* _EXERCISE INSTRUCTIONS_:
Nothing but the lines from the start of the entries through the line containing "Decisions about the" should appear in the answer, each given exactly.

* _SOURCE MATERIAL_:
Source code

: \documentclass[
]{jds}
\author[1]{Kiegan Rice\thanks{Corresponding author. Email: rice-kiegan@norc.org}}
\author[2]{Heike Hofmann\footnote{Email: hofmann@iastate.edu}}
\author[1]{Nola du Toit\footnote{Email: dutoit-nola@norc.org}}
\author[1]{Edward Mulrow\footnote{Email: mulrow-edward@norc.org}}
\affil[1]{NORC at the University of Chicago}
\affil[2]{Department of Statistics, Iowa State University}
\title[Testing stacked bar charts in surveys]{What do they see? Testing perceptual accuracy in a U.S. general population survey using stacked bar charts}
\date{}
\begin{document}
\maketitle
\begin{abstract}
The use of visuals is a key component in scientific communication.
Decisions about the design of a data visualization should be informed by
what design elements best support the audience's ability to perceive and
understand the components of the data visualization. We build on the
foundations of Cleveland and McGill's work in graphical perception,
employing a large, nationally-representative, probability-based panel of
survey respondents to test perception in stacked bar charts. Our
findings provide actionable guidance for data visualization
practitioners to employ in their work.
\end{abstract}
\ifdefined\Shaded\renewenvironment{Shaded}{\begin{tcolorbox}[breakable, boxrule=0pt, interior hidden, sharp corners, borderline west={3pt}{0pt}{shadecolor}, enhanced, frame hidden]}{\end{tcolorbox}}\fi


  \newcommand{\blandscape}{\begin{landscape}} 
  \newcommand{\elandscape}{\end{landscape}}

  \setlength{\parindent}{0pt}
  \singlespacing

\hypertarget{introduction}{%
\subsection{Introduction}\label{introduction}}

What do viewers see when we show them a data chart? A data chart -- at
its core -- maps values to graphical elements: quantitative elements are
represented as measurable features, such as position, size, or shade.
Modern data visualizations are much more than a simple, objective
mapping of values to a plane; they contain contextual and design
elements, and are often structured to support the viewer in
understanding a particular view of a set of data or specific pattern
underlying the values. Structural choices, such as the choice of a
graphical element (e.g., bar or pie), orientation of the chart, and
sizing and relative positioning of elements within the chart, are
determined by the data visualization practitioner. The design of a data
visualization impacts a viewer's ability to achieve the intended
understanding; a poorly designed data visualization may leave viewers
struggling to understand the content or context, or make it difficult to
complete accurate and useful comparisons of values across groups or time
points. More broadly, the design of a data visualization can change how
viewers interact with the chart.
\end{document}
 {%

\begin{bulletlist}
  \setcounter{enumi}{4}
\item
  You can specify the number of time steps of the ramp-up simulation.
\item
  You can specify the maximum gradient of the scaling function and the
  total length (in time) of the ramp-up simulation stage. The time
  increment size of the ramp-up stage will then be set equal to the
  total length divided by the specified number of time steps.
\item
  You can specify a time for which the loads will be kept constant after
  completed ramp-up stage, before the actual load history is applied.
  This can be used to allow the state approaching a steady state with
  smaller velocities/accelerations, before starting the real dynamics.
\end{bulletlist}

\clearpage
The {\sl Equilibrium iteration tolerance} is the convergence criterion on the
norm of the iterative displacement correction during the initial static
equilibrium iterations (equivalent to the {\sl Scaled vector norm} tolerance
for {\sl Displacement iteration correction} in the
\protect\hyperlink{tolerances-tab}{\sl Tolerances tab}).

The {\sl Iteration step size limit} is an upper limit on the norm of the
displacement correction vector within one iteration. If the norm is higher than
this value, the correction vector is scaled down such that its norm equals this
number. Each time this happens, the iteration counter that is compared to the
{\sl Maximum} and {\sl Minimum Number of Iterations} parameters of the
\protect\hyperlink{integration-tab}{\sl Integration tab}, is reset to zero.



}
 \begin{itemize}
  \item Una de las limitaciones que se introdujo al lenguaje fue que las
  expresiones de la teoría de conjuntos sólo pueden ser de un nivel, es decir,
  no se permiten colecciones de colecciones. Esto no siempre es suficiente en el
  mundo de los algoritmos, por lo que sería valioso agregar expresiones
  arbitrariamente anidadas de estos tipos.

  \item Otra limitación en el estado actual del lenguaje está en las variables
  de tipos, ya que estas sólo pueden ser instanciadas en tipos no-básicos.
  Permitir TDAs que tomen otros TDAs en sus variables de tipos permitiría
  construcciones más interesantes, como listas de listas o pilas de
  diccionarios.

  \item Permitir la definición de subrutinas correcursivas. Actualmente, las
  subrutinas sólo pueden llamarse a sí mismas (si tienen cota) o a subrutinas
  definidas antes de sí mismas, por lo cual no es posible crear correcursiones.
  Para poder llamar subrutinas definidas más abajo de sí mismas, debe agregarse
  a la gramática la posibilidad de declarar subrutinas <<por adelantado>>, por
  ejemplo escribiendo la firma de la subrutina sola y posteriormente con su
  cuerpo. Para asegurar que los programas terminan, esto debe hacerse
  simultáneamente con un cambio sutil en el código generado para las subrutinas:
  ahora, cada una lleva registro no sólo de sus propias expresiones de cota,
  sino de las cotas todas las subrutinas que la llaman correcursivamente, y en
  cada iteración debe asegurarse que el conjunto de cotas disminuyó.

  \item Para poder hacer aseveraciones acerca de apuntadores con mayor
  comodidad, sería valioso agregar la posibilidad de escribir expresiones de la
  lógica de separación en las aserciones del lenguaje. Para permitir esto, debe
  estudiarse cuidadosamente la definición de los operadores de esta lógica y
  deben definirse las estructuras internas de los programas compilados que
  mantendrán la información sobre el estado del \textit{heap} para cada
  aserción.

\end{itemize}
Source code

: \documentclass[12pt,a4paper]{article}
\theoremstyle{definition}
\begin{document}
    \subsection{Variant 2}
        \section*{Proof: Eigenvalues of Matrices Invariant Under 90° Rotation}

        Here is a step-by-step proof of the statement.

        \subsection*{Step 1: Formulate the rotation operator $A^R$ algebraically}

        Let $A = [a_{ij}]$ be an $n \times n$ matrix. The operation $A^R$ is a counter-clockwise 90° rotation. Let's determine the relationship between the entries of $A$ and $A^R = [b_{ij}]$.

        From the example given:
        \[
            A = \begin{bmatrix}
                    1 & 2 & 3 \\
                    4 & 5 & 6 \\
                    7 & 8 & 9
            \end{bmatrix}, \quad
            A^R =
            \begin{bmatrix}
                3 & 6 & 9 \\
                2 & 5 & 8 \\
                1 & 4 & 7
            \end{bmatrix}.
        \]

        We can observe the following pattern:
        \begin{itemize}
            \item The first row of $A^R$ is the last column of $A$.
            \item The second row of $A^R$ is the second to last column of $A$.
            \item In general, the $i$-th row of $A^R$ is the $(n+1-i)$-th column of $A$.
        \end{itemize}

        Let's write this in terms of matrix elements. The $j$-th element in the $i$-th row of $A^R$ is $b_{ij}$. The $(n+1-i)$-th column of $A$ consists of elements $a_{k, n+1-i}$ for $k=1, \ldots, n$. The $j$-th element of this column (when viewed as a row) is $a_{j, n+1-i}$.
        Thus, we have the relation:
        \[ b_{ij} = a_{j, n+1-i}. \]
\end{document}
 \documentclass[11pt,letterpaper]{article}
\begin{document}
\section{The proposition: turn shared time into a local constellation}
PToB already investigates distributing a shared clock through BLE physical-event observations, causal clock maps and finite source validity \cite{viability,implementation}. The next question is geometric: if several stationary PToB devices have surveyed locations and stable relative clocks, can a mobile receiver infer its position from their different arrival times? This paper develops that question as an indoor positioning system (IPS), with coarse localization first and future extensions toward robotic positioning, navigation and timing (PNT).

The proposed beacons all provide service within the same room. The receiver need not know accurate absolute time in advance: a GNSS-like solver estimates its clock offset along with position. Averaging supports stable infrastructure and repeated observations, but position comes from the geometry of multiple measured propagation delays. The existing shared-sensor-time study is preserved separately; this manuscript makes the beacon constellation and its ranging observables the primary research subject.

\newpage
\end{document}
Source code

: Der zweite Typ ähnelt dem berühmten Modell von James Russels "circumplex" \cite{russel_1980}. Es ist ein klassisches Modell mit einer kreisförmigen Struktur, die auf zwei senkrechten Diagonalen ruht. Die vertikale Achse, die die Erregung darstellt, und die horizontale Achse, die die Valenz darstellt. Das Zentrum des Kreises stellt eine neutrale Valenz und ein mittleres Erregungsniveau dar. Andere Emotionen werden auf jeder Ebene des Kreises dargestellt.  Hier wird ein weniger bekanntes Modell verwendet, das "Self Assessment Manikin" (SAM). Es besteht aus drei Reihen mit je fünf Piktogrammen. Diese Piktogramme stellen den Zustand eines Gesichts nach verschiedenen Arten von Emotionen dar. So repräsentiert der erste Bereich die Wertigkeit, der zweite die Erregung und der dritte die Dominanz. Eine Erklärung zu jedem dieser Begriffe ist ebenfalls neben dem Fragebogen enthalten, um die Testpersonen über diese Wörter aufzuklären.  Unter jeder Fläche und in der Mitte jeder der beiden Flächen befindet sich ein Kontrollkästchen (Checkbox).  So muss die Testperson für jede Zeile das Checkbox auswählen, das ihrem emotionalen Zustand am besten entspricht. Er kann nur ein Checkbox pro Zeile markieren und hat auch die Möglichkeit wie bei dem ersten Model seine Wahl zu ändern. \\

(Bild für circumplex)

* _EXERCISE OUTPUT_:
Source code

: \documentclass[
]{jds}
\author[1]{Kiegan Rice\thanks{Corresponding author. Email: rice-kiegan@norc.org}}
\author[2]{Heike Hofmann\footnote{Email: hofmann@iastate.edu}}
\author[1]{Nola du Toit\footnote{Email: dutoit-nola@norc.org}}
\author[1]{Edward Mulrow\footnote{Email: mulrow-edward@norc.org}}
\affil[1]{NORC at the University of Chicago}
\affil[2]{Department of Statistics, Iowa State University}
\title[Testing stacked bar charts in surveys]{What do they see? Testing perceptual accuracy in a U.S. general population survey using stacked bar charts}
\date{}
\begin{document}
\maketitle
\begin{abstract}
The use of visuals is a key component in scientific communication.
Decisions about the design of a data visualization should be informed by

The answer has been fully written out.